DATA EXTRACT:
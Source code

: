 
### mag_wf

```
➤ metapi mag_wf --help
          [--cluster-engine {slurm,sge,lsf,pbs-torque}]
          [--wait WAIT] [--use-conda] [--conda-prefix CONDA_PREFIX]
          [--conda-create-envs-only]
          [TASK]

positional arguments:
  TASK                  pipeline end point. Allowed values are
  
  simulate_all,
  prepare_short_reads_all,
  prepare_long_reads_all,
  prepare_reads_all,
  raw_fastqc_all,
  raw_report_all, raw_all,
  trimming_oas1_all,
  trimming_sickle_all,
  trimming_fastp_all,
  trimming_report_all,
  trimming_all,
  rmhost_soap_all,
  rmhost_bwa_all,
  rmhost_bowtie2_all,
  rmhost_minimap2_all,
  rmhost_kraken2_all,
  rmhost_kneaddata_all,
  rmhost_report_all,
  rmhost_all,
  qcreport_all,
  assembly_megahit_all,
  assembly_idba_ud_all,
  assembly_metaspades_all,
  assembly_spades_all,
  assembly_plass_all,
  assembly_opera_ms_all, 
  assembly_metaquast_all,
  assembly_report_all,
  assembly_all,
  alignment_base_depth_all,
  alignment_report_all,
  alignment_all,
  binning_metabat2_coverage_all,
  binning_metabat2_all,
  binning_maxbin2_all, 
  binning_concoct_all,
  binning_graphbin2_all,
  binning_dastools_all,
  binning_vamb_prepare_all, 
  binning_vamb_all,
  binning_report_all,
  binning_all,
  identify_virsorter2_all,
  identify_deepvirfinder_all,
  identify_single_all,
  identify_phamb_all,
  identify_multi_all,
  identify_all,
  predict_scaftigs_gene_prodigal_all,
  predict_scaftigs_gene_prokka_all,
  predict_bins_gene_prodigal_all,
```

PROBLEM REQUIREMENTS: Please print the listing exactly, keeping each line as it is.

SOLVED PROBLEM:
Source code

: 
### mag_wf

```
➤ metapi mag_wf --help
          [--cluster-engine {slurm,sge,lsf,pbs-torque}]
          [--wait WAIT] [--use-conda] [--conda-prefix CONDA_PREFIX]
          [--conda-create-envs-only]
          [TASK]

positional arguments:
  TASK                  pipeline end point. Allowed values are
  
  simulate_all,
  prepare_short_reads_all,
  prepare_long_reads_all,
  prepare_reads_all,
  raw_fastqc_all,
  raw_report_all, raw_all,
  trimming_oas1_all,
  trimming_sickle_all,
  trimming_fastp_all,
  trimming_report_all,
  trimming_all,
  rmhost_soap_all,
  rmhost_bwa_all,
  rmhost_bowtie2_all,
  rmhost_minimap2_all,
  rmhost_kraken2_all,
  rmhost_kneaddata_all,
  rmhost_report_all,
  rmhost_all,
  qcreport_all,
  assembly_megahit_all,
  assembly_idba_ud_all,
  assembly_metaspades_all,
  assembly_spades_all,
  assembly_plass_all,
  assembly_opera_ms_all, 
  assembly_metaquast_all,
  assembly_report_all,
  assembly_all,
  alignment_base_depth_all,
  alignment_report_all,
  alignment_all,
  binning_metabat2_coverage_all,
  binning_metabat2_all,
  binning_maxbin2_all, 
  binning_concoct_all,
  binning_graphbin2_all,
  binning_dastools_all,
  binning_vamb_prepare_all, 
  binning_vamb_all,
  binning_report_all,
  binning_all,
  identify_virsorter2_all,
  identify_deepvirfinder_all,
  identify_single_all,
  identify_phamb_all,
  identify_multi_all,
  identify_all,
  predict_scaftigs_gene_prodigal_all,
  predict_scaftigs_gene_prokka_all,
  predict_bins_gene_prodigal_all,
```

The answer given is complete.